------ INPUT DATA ------
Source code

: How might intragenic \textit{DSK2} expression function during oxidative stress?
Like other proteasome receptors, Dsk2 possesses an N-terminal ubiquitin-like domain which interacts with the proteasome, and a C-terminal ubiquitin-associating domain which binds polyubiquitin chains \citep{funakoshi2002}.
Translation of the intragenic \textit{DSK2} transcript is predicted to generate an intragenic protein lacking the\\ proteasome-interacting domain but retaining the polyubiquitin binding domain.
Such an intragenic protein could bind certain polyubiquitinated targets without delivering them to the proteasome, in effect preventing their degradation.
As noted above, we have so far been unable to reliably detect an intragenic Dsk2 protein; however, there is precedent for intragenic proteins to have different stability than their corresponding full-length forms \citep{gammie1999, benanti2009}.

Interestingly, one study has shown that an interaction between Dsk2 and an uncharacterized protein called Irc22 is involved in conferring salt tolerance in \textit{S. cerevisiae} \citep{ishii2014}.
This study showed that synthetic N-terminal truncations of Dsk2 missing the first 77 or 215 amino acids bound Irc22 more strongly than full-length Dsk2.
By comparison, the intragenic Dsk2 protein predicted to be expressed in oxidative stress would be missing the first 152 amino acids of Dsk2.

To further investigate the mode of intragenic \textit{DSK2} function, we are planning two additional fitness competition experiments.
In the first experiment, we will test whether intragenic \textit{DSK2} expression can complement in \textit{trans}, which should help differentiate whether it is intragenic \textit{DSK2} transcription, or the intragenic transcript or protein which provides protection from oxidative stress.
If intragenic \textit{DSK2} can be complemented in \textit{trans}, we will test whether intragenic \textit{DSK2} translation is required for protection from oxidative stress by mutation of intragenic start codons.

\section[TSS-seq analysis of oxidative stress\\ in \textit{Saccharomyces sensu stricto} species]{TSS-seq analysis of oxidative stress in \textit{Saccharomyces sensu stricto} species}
------
WORK REQUIRED >> Your task is to restate the material above word for word.

TASK OUTPUT >>
Source code

: How might intragenic \textit{DSK2} expression function during oxidative stress?
Like other proteasome receptors, Dsk2 possesses an N-terminal ubiquitin-like domain which interacts with the proteasome, and a C-terminal ubiquitin-associating domain which binds polyubiquitin chains \citep{funakoshi2002}.
Translation of the intragenic \textit{DSK2} transcript is predicted to generate an intragenic protein lacking the\\ proteasome-interacting domain but retaining the polyubiquitin binding domain.
Such an intragenic protein could bind certain polyubiquitinated targets without delivering them to the proteasome, in effect preventing their degradation.
As noted above, we have so far been unable to reliably detect an intragenic Dsk2 protein; however, there is precedent for intragenic proteins to have different stability than their corresponding full-length forms \citep{gammie1999, benanti2009}.

Interestingly, one study has shown that an interaction between Dsk2 and an uncharacterized protein called Irc22 is involved in conferring salt tolerance in \textit{S. cerevisiae} \citep{ishii2014}.
This study showed that synthetic N-terminal truncations of Dsk2 missing the first 77 or 215 amino acids bound Irc22 more strongly than full-length Dsk2.
By comparison, the intragenic Dsk2 protein predicted to be expressed in oxidative stress would be missing the first 152 amino acids of Dsk2.

To further investigate the mode of intragenic \textit{DSK2} function, we are planning two additional fitness competition experiments.
In the first experiment, we will test whether intragenic \textit{DSK2} expression can complement in \textit{trans}, which should help differentiate whether it is intragenic \textit{DSK2} transcription, or the intragenic transcript or protein which provides protection from oxidative stress.
If intragenic \textit{DSK2} can be complemented in \textit{trans}, we will test whether intragenic \textit{DSK2} translation is required for protection from oxidative stress by mutation of intragenic start codons.

\section[TSS-seq analysis of oxidative stress\\ in \textit{Saccharomyces sensu stricto} species]{TSS-seq analysis of oxidative stress in \textit{Saccharomyces sensu stricto} species}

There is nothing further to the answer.